▸ Goal of the exercise
Report the tally of lines in the material below that have the string "densidad", with no other output.

▸ Input for this task
=== Begin Enclosure ===

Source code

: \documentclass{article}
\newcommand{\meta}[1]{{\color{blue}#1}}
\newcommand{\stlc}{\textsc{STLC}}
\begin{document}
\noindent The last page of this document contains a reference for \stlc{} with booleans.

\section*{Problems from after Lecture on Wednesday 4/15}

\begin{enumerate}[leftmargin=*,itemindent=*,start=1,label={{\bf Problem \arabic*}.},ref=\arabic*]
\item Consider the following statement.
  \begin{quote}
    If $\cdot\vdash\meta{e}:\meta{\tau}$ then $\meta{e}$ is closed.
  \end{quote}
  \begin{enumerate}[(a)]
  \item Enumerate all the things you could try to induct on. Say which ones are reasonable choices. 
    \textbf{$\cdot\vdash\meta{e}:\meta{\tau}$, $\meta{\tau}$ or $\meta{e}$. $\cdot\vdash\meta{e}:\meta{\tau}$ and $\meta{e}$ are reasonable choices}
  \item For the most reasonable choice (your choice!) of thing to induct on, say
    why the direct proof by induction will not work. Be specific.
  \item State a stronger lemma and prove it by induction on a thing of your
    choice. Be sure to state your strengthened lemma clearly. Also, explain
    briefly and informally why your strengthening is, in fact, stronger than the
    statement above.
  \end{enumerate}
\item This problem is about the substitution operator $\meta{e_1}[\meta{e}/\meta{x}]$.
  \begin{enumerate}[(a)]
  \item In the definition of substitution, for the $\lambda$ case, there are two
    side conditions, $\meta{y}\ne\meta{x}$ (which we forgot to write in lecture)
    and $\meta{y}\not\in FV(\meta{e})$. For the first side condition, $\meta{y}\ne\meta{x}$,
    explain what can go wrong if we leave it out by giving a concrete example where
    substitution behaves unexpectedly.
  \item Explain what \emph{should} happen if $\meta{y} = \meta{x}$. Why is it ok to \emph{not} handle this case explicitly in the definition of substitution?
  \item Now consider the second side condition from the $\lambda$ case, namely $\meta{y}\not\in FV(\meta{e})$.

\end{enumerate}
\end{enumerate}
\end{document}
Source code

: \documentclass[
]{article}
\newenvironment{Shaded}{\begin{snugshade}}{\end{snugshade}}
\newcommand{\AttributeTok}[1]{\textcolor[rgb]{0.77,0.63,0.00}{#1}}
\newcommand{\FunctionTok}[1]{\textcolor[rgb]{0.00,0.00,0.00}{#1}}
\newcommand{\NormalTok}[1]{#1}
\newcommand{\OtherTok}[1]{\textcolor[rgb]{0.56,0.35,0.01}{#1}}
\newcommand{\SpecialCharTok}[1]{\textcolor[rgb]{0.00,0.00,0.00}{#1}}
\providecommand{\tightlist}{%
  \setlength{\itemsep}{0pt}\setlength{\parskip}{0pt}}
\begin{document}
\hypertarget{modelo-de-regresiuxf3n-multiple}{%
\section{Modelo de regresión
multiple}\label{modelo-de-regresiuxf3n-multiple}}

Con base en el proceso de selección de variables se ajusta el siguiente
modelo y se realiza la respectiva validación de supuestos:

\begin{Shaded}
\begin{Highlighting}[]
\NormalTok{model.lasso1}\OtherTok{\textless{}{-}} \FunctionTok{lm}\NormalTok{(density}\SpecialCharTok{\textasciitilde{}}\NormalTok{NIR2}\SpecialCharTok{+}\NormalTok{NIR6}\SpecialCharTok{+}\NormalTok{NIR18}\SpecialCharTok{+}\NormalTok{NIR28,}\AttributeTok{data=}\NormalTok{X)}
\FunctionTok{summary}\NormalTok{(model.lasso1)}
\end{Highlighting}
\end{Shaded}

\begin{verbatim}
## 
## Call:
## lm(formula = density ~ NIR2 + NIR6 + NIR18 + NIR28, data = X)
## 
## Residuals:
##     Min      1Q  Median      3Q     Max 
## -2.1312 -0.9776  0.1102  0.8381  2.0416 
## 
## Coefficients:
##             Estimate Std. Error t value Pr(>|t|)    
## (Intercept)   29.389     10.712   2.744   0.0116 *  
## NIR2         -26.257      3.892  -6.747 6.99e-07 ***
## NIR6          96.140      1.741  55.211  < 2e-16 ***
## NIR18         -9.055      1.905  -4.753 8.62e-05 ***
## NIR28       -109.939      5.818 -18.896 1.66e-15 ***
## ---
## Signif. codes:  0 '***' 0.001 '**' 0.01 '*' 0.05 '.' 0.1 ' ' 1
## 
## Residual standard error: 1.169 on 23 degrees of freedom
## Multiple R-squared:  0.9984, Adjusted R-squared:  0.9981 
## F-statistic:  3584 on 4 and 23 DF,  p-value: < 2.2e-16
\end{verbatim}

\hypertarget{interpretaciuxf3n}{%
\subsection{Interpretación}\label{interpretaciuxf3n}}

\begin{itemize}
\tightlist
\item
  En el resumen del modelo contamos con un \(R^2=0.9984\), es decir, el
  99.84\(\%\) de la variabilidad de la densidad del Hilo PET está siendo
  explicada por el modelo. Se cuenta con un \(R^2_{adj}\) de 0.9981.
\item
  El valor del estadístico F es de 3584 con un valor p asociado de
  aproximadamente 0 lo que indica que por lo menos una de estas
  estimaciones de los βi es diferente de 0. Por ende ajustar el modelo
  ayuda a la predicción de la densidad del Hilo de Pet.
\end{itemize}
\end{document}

=== End Enclosure ===

▸ Your solution
2